Thank you, Barry. And I would like to briefly cover our outlook for the rest of the fiscal 2015 year. As we disclosed through an 8-K last month, RPM's earnings plan was for flat performance in Q1 due to the extraordinary Synta and Kirker revenues in the prior year. To provide some context, RPM's consensus estimate was $0.71 per share in the first quarter of FY '14 versus $0.64 in the same quarter of FY '13. We actually had a blowout quarter last year with actual EPS of $0.77 versus the $0.71 consensus estimate. As a result, we planned our first quarter this year to be flat versus last year's extraordinary performance after accounting for $0.01 of dilution related to last December's convertible bond offering, but still growing versus a more normalized level of operating performance in the prior year. As Barry mentioned earlier, in our first quarter of this year, there was $5.6 million of unplanned cost associated with 3 categories: the ongoing SEC investigation, the proposed SPHC settlement and a voluntary self-disclosure agreement with the state of Delaware. Absent the $5.6 million for these expenses, RPM was basically right on its Q1 earnings plan and flat to last year after accounting for the dilution mentioned earlier.
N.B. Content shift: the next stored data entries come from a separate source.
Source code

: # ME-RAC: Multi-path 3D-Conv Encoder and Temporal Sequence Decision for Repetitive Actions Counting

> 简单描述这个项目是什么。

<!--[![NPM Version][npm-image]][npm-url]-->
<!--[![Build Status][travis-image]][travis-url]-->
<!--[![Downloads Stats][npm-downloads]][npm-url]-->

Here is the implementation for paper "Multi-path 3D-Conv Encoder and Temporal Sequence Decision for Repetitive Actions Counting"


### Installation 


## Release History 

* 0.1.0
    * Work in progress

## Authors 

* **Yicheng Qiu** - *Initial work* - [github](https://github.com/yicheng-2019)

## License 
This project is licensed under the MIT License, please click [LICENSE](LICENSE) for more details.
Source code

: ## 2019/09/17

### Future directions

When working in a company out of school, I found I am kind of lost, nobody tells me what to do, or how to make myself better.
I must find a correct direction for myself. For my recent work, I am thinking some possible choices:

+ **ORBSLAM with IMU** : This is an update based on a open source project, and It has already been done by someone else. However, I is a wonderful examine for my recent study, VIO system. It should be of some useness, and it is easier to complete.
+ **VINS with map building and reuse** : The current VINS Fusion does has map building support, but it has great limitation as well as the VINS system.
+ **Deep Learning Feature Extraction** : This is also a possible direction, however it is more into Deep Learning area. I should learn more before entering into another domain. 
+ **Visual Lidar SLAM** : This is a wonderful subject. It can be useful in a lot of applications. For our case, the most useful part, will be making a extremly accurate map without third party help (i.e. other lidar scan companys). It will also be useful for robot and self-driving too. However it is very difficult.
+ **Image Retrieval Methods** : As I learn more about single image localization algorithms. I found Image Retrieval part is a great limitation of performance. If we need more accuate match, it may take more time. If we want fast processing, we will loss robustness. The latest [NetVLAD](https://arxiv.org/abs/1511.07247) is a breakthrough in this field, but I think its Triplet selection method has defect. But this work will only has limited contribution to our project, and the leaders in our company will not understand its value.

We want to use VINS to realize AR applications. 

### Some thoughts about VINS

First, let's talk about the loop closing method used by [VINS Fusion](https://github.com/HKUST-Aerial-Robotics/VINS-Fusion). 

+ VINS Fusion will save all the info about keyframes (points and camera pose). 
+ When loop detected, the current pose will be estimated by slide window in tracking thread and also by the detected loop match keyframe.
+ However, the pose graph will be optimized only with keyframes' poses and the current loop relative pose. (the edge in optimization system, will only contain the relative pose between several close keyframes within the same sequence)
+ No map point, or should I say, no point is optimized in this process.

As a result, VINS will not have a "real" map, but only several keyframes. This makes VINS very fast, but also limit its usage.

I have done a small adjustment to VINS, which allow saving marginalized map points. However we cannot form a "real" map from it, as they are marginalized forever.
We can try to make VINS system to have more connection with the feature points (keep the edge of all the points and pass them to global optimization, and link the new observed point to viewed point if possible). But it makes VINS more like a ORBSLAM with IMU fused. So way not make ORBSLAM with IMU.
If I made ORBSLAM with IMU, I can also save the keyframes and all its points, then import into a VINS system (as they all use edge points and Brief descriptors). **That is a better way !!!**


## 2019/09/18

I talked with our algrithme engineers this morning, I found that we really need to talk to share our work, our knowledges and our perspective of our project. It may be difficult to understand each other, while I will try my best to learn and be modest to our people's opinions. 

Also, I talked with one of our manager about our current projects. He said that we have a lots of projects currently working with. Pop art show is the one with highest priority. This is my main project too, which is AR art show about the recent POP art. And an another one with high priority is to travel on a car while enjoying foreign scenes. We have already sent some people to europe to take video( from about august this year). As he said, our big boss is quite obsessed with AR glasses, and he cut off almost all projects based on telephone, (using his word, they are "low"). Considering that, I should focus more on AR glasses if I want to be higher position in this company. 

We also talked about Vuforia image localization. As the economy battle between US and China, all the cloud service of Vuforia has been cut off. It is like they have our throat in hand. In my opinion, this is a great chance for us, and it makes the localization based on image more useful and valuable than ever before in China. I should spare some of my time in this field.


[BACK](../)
I should mention that we expect more cost for these 3 categories in Q2 and Q3. Absent the unplanned nonrecurring cost for these 3 categories, RPM expects at this point in time to reach its annual EPS guidance of $2.38 per share to $2.42 per share that was issued on July 28. As a reminder, this guidance did not include reconsolidation of SPHC. After our first quarter's performance, it is logical to ask what we expect will change in the remaining quarters. On the positive side, we expect the following: number one,…

Operator

Operator

[Operator Instructions] Your first question comes from the line of Rosemarie Morbelli from Gabelli & Company.

Rosemarie J. Morbelli - G. Research, Inc.

Analyst

Frank or Rusty, I -- just like a clarification. When you are looking at your $2.30 to $2.42, did you say that you included the additional cost that you experienced in the second -- in the first quarter or is it excluding them that you can reach your targets?

Frank C. Sullivan

Analyst

Yes, what I said was excluding the cost in those 3 categories, which were the SEC investigation, the SPHC settlement and the Delaware voluntary disclosure. We would expect to be at this point at the $2.38 to $2.42 guidance.
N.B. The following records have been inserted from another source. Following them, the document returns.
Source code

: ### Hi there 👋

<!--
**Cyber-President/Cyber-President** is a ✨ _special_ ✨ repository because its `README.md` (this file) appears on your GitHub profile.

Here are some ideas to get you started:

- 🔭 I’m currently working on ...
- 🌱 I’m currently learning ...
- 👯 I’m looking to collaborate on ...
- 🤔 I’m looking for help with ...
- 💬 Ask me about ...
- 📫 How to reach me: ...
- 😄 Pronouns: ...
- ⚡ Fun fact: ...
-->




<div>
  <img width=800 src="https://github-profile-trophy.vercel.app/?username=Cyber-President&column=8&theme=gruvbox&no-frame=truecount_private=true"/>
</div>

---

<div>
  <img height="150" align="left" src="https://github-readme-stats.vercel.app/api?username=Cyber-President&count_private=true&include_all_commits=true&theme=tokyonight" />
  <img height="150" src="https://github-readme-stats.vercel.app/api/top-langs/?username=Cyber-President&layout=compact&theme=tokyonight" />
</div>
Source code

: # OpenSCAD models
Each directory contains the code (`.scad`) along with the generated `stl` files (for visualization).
Rosemarie J. Morbelli - G. Research, Inc.

Analyst

And of that $5.6 million in -- well, I guess, that's nonrecurring. How much do you think we should expect to either for the second quarter or for the balance of the year if they last all year?

Russell L. Gordon

Analyst

We don't know at this point. It could be roughly in the same range, Rosemarie.
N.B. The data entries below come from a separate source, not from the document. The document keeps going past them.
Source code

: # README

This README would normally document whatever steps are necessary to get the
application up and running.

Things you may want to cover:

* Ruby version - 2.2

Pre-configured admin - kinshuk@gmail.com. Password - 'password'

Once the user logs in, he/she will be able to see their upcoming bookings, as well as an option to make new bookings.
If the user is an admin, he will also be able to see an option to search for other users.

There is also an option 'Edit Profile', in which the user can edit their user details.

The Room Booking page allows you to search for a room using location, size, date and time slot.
Rosemarie J. Morbelli - G. Research, Inc.

Analyst

For the second quarter, Rusty, or for the whole -- for the second -- I mean, the last -- the next 3 quarters?

Frank C. Sullivan

Analyst

Again, I think that somewhere in the low single-digit millions in the second quarter, and then in the third quarter, in relationship to the SPHC transaction finalization, and we'll report the details, we could have a lot of moving targets there, transaction cost, inventory step-up because you would treat on reconsolidation much of the assets like you would an acquisition. And so those are the items that we're referring to and that we will outline on future quarterly calls. And to your earlier question, the guidance that Rusty provided excludes the $5.6 million of extraordinary legal expenses in the first quarter, and we'll exclude, if they occur in the second quarter and particularly in the third quarter, around SPHC, any other extraordinary kind of one-time items, which we will outline on the calls.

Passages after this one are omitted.